Quite a lot of the novel is about the personal tension involved in this situation, and there is also a certain amount of sombre reflection on the difference between the (for him then) quite sybaritic existence of the Twenties compared to the Forties wartime restrictions and exigencies he has come from. In some ways the later, more stringent and insecure, time compares better in its human qualities, but he is able to relish the luxuries he could no longer get in the later time: wine, brandy, fruit, cigarettes.
The thinking-through of his position and testing-out of just how much he can deviate from his original script is shrewdly conveyed, and the book is quite philosophically interesting in its meditations on time, chance and free will, but does sometimes become a bit dry: we share the character’s frustration a bit too much.
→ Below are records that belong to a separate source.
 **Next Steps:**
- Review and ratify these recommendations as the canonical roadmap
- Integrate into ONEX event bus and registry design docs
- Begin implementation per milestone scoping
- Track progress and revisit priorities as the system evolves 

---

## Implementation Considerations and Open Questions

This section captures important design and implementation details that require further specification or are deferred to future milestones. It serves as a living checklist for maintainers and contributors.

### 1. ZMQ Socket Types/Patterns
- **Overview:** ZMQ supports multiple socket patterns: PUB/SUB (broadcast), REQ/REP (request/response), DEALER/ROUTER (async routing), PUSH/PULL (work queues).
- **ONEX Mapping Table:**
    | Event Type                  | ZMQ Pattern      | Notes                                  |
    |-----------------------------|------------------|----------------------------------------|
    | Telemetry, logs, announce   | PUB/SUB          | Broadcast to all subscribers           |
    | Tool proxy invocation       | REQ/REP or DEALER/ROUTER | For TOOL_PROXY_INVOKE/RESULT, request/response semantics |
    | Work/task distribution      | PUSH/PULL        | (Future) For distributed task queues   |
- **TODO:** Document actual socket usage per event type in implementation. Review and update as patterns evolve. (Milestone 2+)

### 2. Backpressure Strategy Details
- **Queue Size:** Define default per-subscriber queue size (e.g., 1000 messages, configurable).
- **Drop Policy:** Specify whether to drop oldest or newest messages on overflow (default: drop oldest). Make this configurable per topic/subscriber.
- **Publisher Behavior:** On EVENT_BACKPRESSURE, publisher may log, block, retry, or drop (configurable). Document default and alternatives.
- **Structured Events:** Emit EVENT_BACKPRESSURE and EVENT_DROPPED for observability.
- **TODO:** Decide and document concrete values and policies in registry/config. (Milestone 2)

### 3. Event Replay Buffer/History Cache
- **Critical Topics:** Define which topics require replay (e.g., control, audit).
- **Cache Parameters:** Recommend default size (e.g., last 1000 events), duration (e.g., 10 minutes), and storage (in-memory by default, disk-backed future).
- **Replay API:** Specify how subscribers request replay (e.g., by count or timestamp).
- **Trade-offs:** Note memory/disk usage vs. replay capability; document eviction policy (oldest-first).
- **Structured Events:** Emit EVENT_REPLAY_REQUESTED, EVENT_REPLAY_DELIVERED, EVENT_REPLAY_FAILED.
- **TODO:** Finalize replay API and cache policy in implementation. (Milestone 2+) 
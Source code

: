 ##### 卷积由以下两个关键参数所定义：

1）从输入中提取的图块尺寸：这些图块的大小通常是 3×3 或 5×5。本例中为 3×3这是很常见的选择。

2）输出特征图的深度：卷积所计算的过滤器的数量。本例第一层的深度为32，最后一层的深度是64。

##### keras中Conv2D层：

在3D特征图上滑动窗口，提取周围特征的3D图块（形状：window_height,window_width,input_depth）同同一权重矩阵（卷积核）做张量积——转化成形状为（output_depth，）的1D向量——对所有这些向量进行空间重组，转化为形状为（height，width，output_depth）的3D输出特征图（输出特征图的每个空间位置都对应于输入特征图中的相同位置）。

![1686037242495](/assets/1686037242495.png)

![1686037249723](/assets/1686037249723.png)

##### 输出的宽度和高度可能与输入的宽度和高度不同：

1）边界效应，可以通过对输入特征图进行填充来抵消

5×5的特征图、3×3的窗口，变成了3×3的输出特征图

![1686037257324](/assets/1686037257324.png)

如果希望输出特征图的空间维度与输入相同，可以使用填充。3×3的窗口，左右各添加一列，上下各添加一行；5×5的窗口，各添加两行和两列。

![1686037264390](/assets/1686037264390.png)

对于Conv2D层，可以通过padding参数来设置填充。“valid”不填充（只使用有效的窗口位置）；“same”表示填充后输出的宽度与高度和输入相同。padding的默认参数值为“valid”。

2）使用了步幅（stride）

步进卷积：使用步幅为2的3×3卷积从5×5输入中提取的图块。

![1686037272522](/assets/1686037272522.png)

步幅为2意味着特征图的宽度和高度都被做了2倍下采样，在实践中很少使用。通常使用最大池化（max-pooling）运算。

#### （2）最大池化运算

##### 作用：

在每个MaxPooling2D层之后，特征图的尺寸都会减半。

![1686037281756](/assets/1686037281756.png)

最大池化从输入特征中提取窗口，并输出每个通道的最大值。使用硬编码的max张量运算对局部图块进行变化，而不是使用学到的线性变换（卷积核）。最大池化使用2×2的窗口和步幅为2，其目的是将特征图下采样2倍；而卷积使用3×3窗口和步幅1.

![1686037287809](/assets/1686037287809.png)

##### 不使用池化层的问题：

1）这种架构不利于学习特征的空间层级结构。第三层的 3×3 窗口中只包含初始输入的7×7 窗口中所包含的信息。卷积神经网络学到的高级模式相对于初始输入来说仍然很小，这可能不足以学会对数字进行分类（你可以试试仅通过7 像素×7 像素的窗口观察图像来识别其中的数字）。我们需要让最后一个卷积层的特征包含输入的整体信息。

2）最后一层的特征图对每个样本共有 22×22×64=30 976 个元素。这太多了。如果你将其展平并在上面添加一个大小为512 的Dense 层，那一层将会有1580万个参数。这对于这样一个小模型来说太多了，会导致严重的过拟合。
At last, he discovers another who seems to share his knowledge, a young woman who when he first knew her then, in the Twenties, had an uncanny reputation, and seems to him now to see the nature of things more clearly than he.
Louis Marlow (whose surname was Wilkinson - Marlow was a pen-name) was a colourful figure known to his friends as The Archangel on account of his imperious looks and manner, and as a young man was sent down from Oxford for blasphemy but accepted, in a retort to its fustier rival, by Cambridge instead. He is most known as the friend and biographer of the Powys family, but he also wrote a number of brisk, satirical novels which have mostly receded from view. Aleister Crowley was quoted as saying of one of these, 'In all literature I know no pages so terrifying as those in Louis Marlow's
Mr. Amberthwaite.' There is a helpful discussion of the novels in W J Keith's 'Reading the Fiction of Louis (Marlow) Wilkinson' (
The Powys Journal, Vol. XXIV, 2014).
Louis Marlow's
Seven Friends (1953) is a lively account of Oscar Wilde, Frank Harris, Aleister Crowley, John Cowper Powys, T F Powys, Llewelyn Powys and Somerset Maugham. Perhaps somewhat overshadowed by the Powys connection, his own quite different work is due more attention. Maybe there really ought to be a Louis Marlow Society.
Mark Valentine
This sounds strikingly similar to P. D. Ouspensky’s Strange Life of Ivan Osokin, which Wikipedia tells me wasn’t translated into English until 1947, though was published in its original Russian in 1915.